A small crew of 10-12 workers can manufacture and assemble a
10,000-square-foot structure in as little as a day.
Fred Morello is a registered professional engineer in Pennsylvania and Virginia and holds 27 patents.
His son, Evan, who will attend Pitt-Johnstown for mechanical engineering in the fall, has always liked mechanics.
The younger Morello’s current project is making a motor bike using a chain saw engine.
“I’d like to see how that turns out,” his father said. “I let him go to decide what he wants to do.”
Another engineer could possibly come from this branch of the Morello family.
Evan’s sister, Kristen, 14, is setting her sights on structural engineering if she doesn’t become a marine biologist.
At 47, Pat Morello of Geneva, Ill., is the youngest brother and benefited from seeing his older siblings go through engineering classes.

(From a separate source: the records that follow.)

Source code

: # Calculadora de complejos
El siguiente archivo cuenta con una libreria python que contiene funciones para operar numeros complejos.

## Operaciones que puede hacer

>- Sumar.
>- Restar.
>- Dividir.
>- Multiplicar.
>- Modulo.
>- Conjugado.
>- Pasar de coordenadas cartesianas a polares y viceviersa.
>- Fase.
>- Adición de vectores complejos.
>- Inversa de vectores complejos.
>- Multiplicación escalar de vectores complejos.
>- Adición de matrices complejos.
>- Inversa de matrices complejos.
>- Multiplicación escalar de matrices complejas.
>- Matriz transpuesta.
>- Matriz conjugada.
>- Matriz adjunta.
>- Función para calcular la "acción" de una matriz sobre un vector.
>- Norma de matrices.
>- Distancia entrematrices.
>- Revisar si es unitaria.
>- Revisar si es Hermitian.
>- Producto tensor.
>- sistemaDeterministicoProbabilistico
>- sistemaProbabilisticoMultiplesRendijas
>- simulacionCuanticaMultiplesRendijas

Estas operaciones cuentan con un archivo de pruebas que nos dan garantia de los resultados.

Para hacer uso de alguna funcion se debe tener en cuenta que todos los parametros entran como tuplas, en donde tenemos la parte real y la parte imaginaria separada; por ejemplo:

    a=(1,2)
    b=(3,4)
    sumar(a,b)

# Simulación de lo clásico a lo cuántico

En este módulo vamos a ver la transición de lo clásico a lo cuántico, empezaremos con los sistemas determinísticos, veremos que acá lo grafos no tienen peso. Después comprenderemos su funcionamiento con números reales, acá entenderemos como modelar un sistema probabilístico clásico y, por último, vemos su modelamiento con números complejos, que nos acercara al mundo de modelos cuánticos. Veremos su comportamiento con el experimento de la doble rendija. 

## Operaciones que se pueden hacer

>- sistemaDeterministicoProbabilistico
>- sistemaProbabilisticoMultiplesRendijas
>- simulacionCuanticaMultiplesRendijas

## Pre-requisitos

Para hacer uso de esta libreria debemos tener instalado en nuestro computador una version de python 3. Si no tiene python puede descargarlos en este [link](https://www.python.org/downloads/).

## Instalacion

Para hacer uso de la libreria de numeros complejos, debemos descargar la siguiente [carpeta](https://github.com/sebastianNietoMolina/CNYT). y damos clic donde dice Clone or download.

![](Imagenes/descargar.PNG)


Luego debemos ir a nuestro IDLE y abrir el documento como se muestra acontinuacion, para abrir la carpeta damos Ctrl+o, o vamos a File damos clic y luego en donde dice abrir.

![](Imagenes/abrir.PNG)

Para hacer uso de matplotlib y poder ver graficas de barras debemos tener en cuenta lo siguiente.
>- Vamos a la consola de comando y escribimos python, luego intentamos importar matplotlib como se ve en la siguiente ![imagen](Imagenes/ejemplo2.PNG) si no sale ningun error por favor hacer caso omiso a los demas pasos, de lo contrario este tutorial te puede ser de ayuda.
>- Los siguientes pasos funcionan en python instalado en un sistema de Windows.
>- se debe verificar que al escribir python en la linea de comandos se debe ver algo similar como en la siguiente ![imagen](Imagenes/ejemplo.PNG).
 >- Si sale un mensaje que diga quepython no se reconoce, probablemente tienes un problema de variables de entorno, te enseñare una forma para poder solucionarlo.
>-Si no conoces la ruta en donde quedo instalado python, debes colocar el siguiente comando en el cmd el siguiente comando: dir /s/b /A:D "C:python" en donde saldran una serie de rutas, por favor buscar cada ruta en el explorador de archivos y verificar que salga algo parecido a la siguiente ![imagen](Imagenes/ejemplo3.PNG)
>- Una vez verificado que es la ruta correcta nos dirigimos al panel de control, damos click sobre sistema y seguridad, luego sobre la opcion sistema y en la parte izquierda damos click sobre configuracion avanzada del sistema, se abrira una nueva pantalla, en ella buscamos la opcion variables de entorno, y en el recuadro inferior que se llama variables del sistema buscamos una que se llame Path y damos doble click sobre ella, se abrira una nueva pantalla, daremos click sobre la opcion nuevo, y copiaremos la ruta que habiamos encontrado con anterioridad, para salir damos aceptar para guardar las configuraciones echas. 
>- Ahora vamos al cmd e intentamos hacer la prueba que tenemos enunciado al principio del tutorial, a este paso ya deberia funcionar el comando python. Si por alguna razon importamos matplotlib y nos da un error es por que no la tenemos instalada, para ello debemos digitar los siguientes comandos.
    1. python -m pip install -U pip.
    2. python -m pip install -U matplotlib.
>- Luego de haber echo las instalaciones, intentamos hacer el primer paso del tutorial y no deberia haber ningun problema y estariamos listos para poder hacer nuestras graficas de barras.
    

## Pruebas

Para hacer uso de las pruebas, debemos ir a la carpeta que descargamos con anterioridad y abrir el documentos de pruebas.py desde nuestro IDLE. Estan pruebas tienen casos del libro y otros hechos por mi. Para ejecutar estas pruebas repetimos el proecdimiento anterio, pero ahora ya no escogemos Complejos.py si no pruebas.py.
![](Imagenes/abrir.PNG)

“I had a mechanical ability, but I didn’t tear apart cars,” he said. “I saw my brothers go through their schooling, get good jobs and make a difference.
“I heard about what Sam designed at Bethlehem Steel and was a summer intern with Fred. I saw what you could do through building and design.”
Pat Morello is director of purchasing and commercial product development for Navistar Defense, which builds and supports military vehicles in Lisle, Ill.
“For the first 20 years of my career, I worked as a mechanical engineer for different companies – Mack Trucks in Allentown (Lehigh County) and Dynamics Corp. in Cincinnati,” he said. “I’ve worked for Navistar for 17 years and have been in purchasing for about five years.
“The key is to start off in engineering. The opportunities are greater. They’re looking for technical people.”
With two older brothers in engineering, Pat Morello made sure he had a strong foundation in math and science.
He saw that others have a good career and can do a lot of different things.
“I want to emphasize there are so many doors,” he said. “You don’t have to design your whole life.”
His daughter, Melissa, who will study industrial engineering at the University of Pittsburgh in the fall, has known she wanted to be an engineer for two years, but hadn’t decided on a specialty.
“I shadowed someone at Navistar and liked industrial the best,” she said. “I want to work in a plant on the business side.”
After completing a school search, she discovered that a small school in Illinois and Pitt had comparable engineering programs.
“I wanted the Pitt experience,” Melissa said. “Pitt is the perfect school for me. I couldn’t imagine not going there.”
She explained that an industrial engineer doesn’t build things but makes an existing process more efficient, such as the production line in a manufacturing plant.
“Industrial engineers are becoming more desired as efficiency experts,” her father said.
Melissa said she will be excited to get a job in her field after college.
“I’ll go wherever the job is ready,” she said.
Pat Morello said with all three cousins having fathers who have studied engineering, they know it’s not going to be easy.
“They won’t go in blind, they’ll have their eyes wide open,” he said. “They know it’s a lot of work.”
With all three teens going into engineering, Pat Morello believed there was a need to promote the field.
“When we interview new graduates, the number of engineers is going down,” he said.
“I was impressed with the evolution of the Pitt engineering program. At orientation, I felt comfortable with how they were running it. They have a focus on how they’re going to retain students. They have engineering students living together on campus, which they didn’t have when I was there.”
The careers of the Morello family have been well, if unintentionally, engineered.